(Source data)
::::

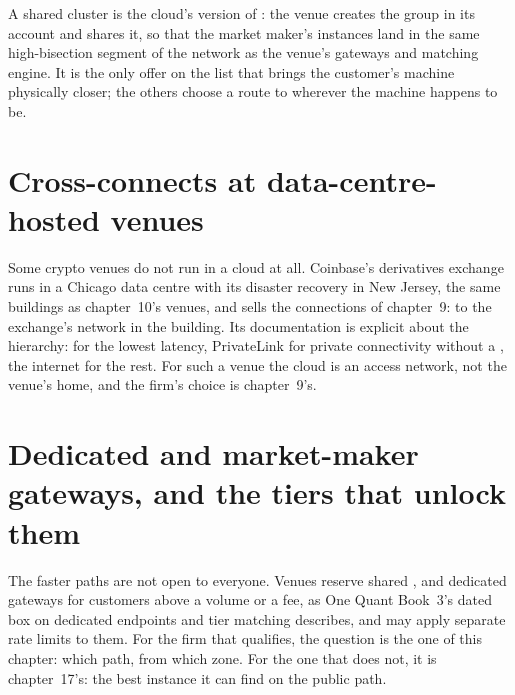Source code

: A shared cluster  is the cloud's version of : the venue creates the group in its account and shares it, so that the
market maker's instances land in the same high-bisection segment of the network as the venue's gateways and matching engine. It is the only
offer on the list that brings the customer's machine physically closer; the others choose a route to wherever the machine happens to be.

\section{Cross-connects at data-centre-hosted venues}

Some crypto venues do not run in a cloud at all. Coinbase's derivatives exchange runs in a Chicago data centre with its disaster recovery in New
Jersey, the same buildings as chapter~10's venues, and sells the connections of chapter~9:  to the exchange's network in the building.
Its documentation is explicit about the hierarchy:  for the lowest latency, PrivateLink for private connectivity without a
, the internet for the rest. For such a venue the cloud is an access network, not the venue's home, and the firm's choice is chapter~9's.

\section{Dedicated and market-maker gateways, and the tiers that unlock them}

The faster paths are not open to everyone. Venues reserve shared ,  and dedicated gateways for customers above a
volume or a fee, as One Quant Book~3's dated box on dedicated endpoints and tier matching describes, and may apply separate rate limits to them.
For the firm that qualifies, the question is the one of this chapter: which path, from which zone. For the one that does not, it is chapter~17's:
the best instance it can find on the public path.

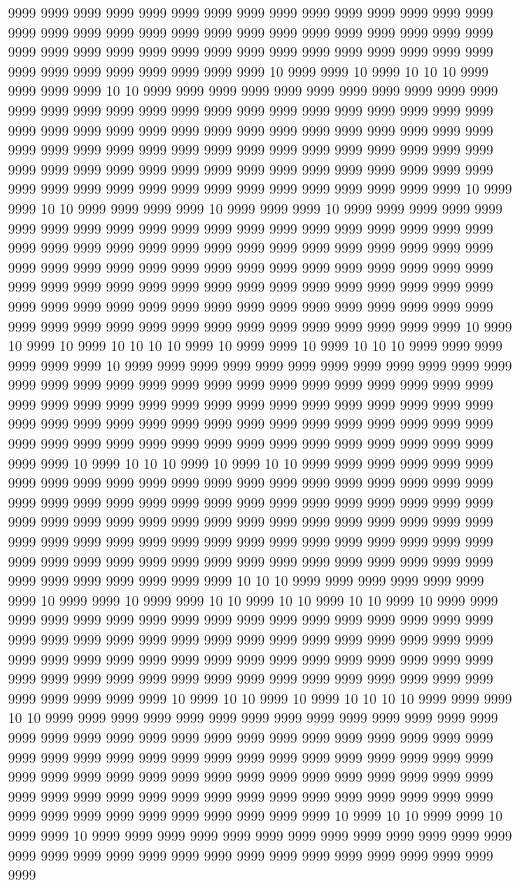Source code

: 9999 9999 9999 9999 9999 9999 9999 9999 9999 9999 9999 9999 9999 9999 9999 9999 9999 9999 9999 9999 9999 9999 9999 9999 9999 9999 9999 9999 9999 9999 9999 9999 9999 9999 9999 9999 9999 9999 9999 9999 9999 9999 9999 9999 9999 9999 9999 9999 9999 9999 9999 9999 9999 10 9999 9999 10 9999 10 10 10 9999 9999 9999 9999 10 10 9999 9999 9999 9999 9999 9999 9999 9999 9999 9999 9999 9999 9999 9999 9999 9999 9999 9999 9999 9999 9999 9999 9999 9999 9999 9999 9999 9999 9999 9999 9999 9999 9999 9999 9999 9999 9999 9999 9999 9999 9999 9999 9999 9999 9999 9999 9999 9999 9999 9999 9999 9999 9999 9999 9999 9999 9999 9999 9999 9999 9999 9999 9999 9999 9999 9999 9999 9999 9999 9999 9999 9999 9999 9999 9999 9999 9999 9999 9999 9999 9999 9999 9999 9999 9999 10 9999 9999 10 10 9999 9999 9999 9999 10 9999 9999 9999 10 9999 9999 9999 9999 9999 9999 9999 9999 9999 9999 9999 9999 9999 9999 9999 9999 9999 9999 9999 9999 9999 9999 9999 9999 9999 9999 9999 9999 9999 9999 9999 9999 9999 9999 9999 9999 9999 9999 9999 9999 9999 9999 9999 9999 9999 9999 9999 9999 9999 9999 9999 9999 9999 9999 9999 9999 9999 9999 9999 9999 9999 9999 9999 9999 9999 9999 9999 9999 9999 9999 9999 9999 9999 9999 9999 9999 9999 9999 9999 9999 9999 9999 9999 9999 9999 9999 9999 9999 9999 9999 9999 9999 9999 9999 10 9999 10 9999 10 9999 10 10 10 10 9999 10 9999 9999 10 9999 10 10 10 9999 9999 9999 9999 9999 9999 10 9999 9999 9999 9999 9999 9999 9999 9999 9999 9999 9999 9999 9999 9999 9999 9999 9999 9999 9999 9999 9999 9999 9999 9999 9999 9999 9999 9999 9999 9999 9999 9999 9999 9999 9999 9999 9999 9999 9999 9999 9999 9999 9999 9999 9999 9999 9999 9999 9999 9999 9999 9999 9999 9999 9999 9999 9999 9999 9999 9999 9999 9999 9999 9999 9999 9999 9999 9999 9999 9999 9999 9999 9999 9999 10 9999 10 10 10 9999 10 9999 10 10 9999 9999 9999 9999 9999 9999 9999 9999 9999 9999 9999 9999 9999 9999 9999 9999 9999 9999 9999 9999 9999 9999 9999 9999 9999 9999 9999 9999 9999 9999 9999 9999 9999 9999 9999 9999 9999 9999 9999 9999 9999 9999 9999 9999 9999 9999 9999 9999 9999 9999 9999 9999 9999 9999 9999 9999 9999 9999 9999 9999 9999 9999 9999 9999 9999 9999 9999 9999 9999 9999 9999 9999 9999 9999 9999 9999 9999 9999 9999 9999 9999 9999 9999 9999 9999 9999 9999 9999 10 10 10 9999 9999 9999 9999 9999 9999 9999 10 9999 9999 10 9999 9999 10 10 9999 10 10 9999 10 10 9999 10 9999 9999 9999 9999 9999 9999 9999 9999 9999 9999 9999 9999 9999 9999 9999 9999 9999 9999 9999 9999 9999 9999 9999 9999 9999 9999 9999 9999 9999 9999 9999 9999 9999 9999 9999 9999 9999 9999 9999 9999 9999 9999 9999 9999 9999 9999 9999 9999 9999 9999 9999 9999 9999 9999 9999 9999 9999 9999 9999 9999 9999 9999 9999 9999 9999 9999 9999 10 9999 10 10 9999 10 9999 10 10 10 10 9999 9999 9999 10 10 9999 9999 9999 9999 9999 9999 9999 9999 9999 9999 9999 9999 9999 9999 9999 9999 9999 9999 9999 9999 9999 9999 9999 9999 9999 9999 9999 9999 9999 9999 9999 9999 9999 9999 9999 9999 9999 9999 9999 9999 9999 9999 9999 9999 9999 9999 9999 9999 9999 9999 9999 9999 9999 9999 9999 9999 9999 9999 9999 9999 9999 9999 9999 9999 9999 9999 9999 9999 9999 9999 9999 9999 9999 9999 9999 9999 9999 9999 9999 9999 9999 9999 9999 9999 10 9999 10 10 9999 9999 10 9999 9999 10 9999 9999 9999 9999 9999 9999 9999 9999 9999 9999 9999 9999 9999 9999 9999 9999 9999 9999 9999 9999 9999 9999 9999 9999 9999 9999 9999 9999 9999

::::

Set down, exactly as they stand above, the lines starting with the line with "market maker's instances" and going on through the line with "volume or a", and no others.

(Response)
market maker's instances land in the same high-bisection segment of the network as the venue's gateways and matching engine. It is the only
offer on the list that brings the customer's machine physically closer; the others choose a route to wherever the machine happens to be.

\section{Cross-connects at data-centre-hosted venues}

Some crypto venues do not run in a cloud at all. Coinbase's derivatives exchange runs in a Chicago data centre with its disaster recovery in New
Jersey, the same buildings as chapter~10's venues, and sells the connections of chapter~9:  to the exchange's network in the building.
Its documentation is explicit about the hierarchy:  for the lowest latency, PrivateLink for private connectivity without a
, the internet for the rest. For such a venue the cloud is an access network, not the venue's home, and the firm's choice is chapter~9's.

\section{Dedicated and market-maker gateways, and the tiers that unlock them}

The faster paths are not open to everyone. Venues reserve shared ,  and dedicated gateways for customers above a
volume or a fee, as One Quant Book~3's dated box on dedicated endpoints and tier matching describes, and may apply separate rate limits to them.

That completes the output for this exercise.